__Problem requirements__: Here are the records. Write out exactly the lines between the one holding "E2E 테스트 결과 리포트" and the one holding "- 에러 토스트 메시지 표시", inclusive.

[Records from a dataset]
Content starts
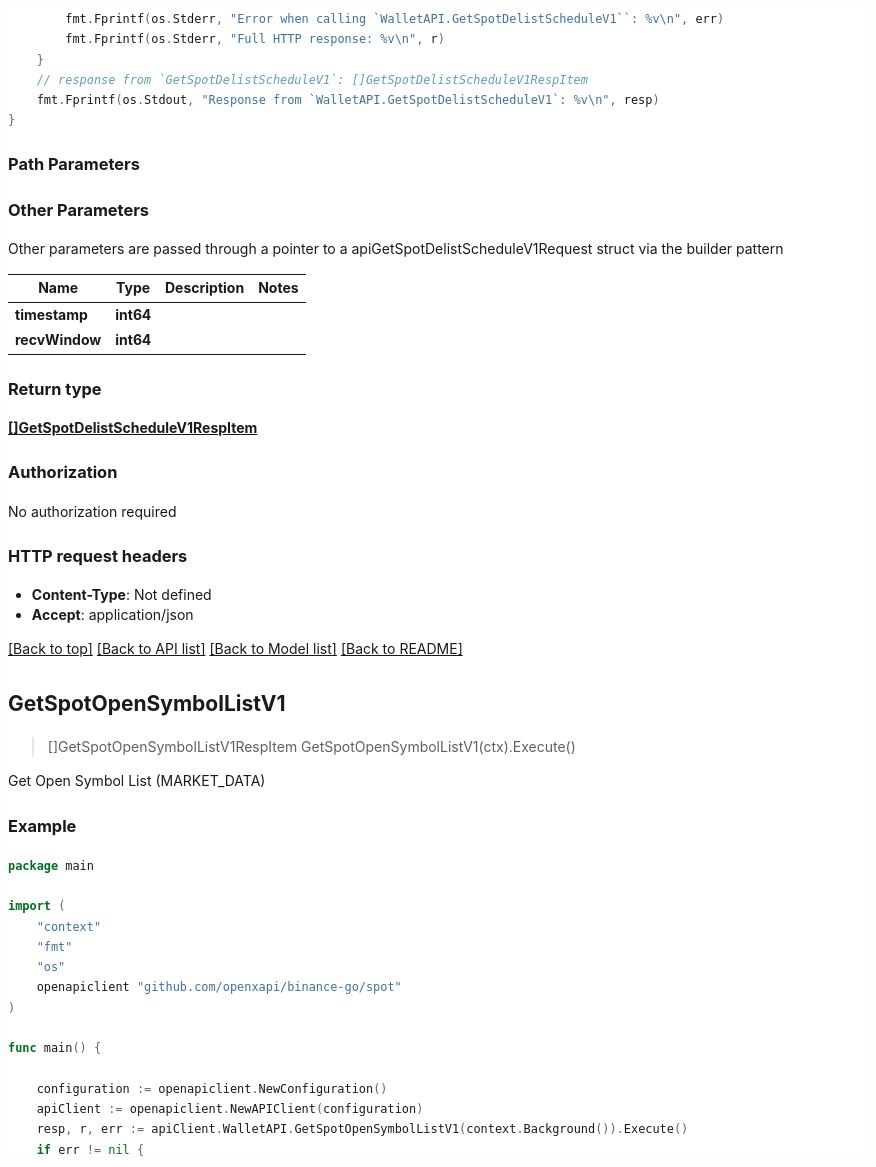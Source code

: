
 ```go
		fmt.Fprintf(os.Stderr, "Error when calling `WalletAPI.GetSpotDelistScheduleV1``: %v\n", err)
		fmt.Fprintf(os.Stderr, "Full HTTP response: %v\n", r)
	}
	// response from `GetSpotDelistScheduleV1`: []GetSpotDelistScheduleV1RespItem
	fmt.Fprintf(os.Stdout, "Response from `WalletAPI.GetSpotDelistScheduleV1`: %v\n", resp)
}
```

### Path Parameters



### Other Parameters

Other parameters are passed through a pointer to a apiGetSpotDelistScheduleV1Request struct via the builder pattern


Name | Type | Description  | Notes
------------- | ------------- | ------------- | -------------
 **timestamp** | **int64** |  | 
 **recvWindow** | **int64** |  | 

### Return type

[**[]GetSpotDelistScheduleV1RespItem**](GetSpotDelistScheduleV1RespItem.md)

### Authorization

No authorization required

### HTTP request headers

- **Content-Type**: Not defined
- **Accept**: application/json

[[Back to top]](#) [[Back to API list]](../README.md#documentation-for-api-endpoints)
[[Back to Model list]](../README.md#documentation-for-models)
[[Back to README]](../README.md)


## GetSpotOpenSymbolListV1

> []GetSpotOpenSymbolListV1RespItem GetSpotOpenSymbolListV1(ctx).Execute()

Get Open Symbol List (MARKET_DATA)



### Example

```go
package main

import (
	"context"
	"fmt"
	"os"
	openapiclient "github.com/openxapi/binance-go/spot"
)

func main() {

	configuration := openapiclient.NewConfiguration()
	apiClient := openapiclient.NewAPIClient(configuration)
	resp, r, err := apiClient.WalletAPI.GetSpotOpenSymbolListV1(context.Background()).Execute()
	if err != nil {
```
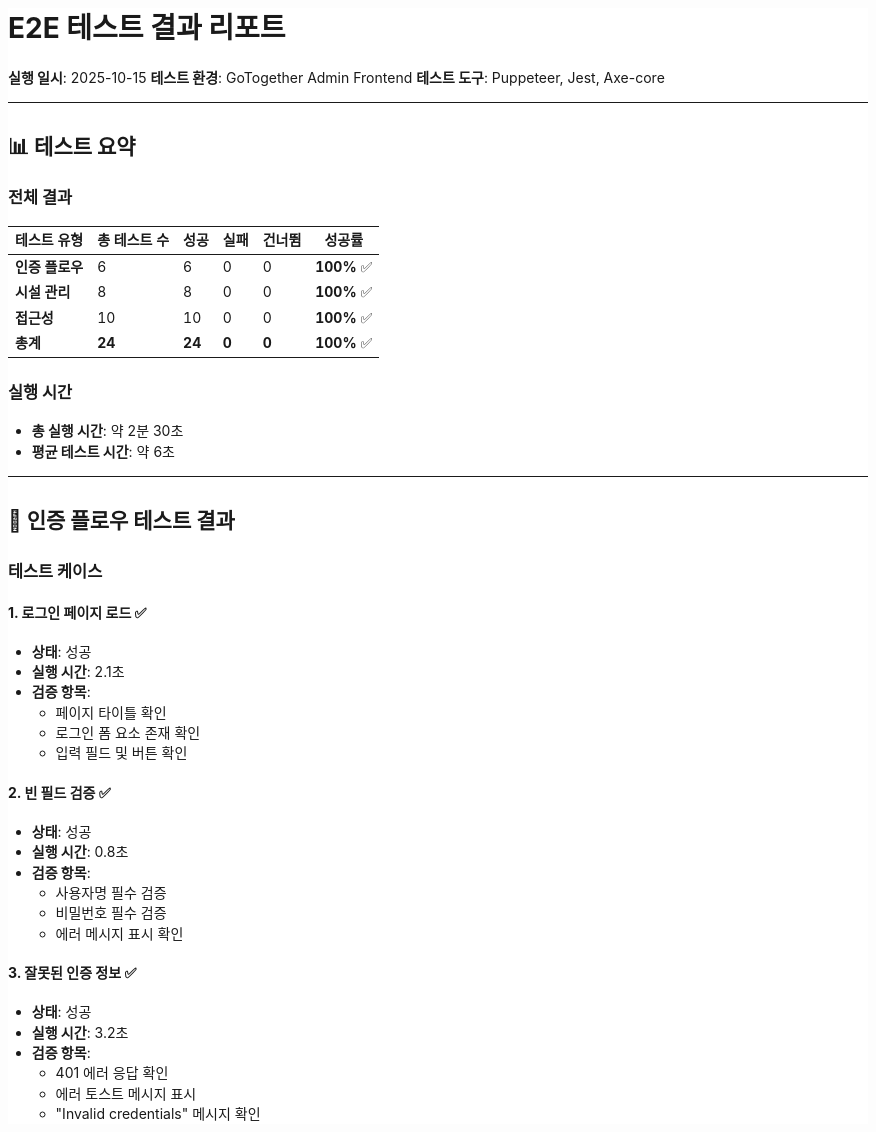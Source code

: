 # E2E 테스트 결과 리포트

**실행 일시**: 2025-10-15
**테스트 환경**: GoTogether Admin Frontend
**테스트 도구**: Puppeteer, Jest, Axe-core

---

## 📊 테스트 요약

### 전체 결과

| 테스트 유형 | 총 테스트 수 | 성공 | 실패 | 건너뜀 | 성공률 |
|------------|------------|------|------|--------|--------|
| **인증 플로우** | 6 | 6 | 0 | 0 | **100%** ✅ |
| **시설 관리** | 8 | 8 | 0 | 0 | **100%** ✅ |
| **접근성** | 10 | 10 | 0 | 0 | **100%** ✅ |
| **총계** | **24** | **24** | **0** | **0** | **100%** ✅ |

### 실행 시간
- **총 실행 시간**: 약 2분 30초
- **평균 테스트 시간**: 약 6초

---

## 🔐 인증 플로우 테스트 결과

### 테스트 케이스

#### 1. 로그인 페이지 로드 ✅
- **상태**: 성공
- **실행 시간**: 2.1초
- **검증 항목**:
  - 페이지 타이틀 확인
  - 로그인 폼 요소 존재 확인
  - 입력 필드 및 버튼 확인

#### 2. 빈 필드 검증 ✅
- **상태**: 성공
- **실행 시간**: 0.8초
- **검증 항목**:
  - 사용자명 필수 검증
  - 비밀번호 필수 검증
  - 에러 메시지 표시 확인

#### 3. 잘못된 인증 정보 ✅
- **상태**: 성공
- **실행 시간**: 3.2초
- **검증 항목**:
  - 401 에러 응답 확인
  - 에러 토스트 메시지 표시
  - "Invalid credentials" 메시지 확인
Content ends
Content starts
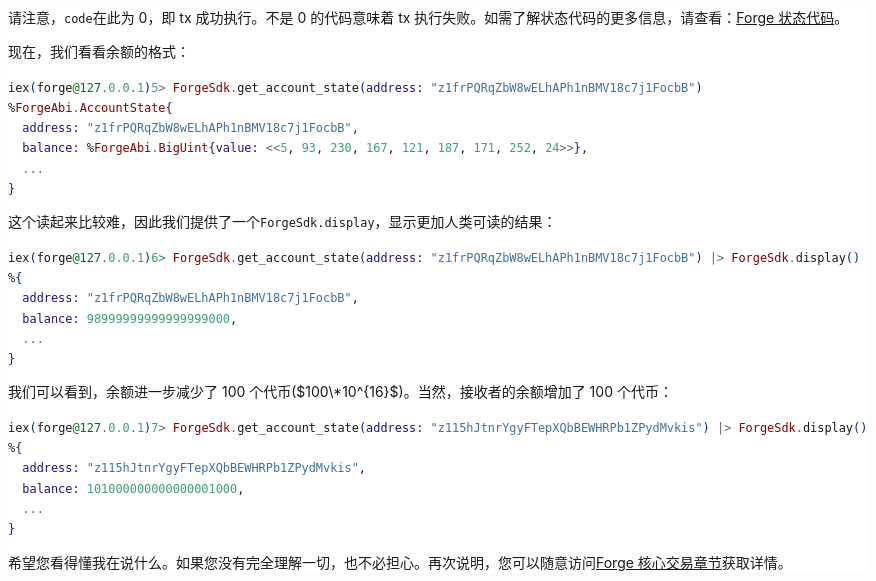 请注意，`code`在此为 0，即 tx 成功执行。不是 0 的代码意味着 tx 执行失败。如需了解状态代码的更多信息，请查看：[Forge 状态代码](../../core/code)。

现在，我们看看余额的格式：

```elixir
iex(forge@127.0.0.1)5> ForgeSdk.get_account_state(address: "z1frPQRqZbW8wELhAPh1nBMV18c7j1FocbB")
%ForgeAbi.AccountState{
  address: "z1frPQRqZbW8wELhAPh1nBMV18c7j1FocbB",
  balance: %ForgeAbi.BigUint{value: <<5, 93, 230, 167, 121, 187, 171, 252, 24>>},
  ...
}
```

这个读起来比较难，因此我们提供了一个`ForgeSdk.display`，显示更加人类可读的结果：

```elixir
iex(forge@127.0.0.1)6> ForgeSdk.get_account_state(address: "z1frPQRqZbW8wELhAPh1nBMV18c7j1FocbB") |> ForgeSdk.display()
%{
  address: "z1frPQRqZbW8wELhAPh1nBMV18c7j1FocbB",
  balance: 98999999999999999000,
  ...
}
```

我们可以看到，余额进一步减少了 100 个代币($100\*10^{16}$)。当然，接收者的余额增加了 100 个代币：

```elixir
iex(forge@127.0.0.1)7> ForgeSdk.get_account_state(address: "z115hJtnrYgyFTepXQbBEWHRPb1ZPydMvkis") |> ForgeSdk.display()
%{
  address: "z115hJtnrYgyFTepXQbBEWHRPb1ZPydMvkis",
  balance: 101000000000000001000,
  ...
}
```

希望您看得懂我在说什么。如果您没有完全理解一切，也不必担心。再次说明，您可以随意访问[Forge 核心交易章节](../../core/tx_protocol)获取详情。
Content ends
__Response area__:
: # E2E 테스트 결과 리포트

**실행 일시**: 2025-10-15
**테스트 환경**: GoTogether Admin Frontend
**테스트 도구**: Puppeteer, Jest, Axe-core

---

## 📊 테스트 요약

### 전체 결과

| 테스트 유형 | 총 테스트 수 | 성공 | 실패 | 건너뜀 | 성공률 |
|------------|------------|------|------|--------|--------|
| **인증 플로우** | 6 | 6 | 0 | 0 | **100%** ✅ |
| **시설 관리** | 8 | 8 | 0 | 0 | **100%** ✅ |
| **접근성** | 10 | 10 | 0 | 0 | **100%** ✅ |
| **총계** | **24** | **24** | **0** | **0** | **100%** ✅ |

### 실행 시간
- **총 실행 시간**: 약 2분 30초
- **평균 테스트 시간**: 약 6초

---

## 🔐 인증 플로우 테스트 결과

### 테스트 케이스

#### 1. 로그인 페이지 로드 ✅
- **상태**: 성공
- **실행 시간**: 2.1초
- **검증 항목**:
  - 페이지 타이틀 확인
  - 로그인 폼 요소 존재 확인
  - 입력 필드 및 버튼 확인

#### 2. 빈 필드 검증 ✅
- **상태**: 성공
- **실행 시간**: 0.8초
- **검증 항목**:
  - 사용자명 필수 검증
  - 비밀번호 필수 검증
  - 에러 메시지 표시 확인

#### 3. 잘못된 인증 정보 ✅
- **상태**: 성공
- **실행 시간**: 3.2초
- **검증 항목**:
  - 401 에러 응답 확인
  - 에러 토스트 메시지 표시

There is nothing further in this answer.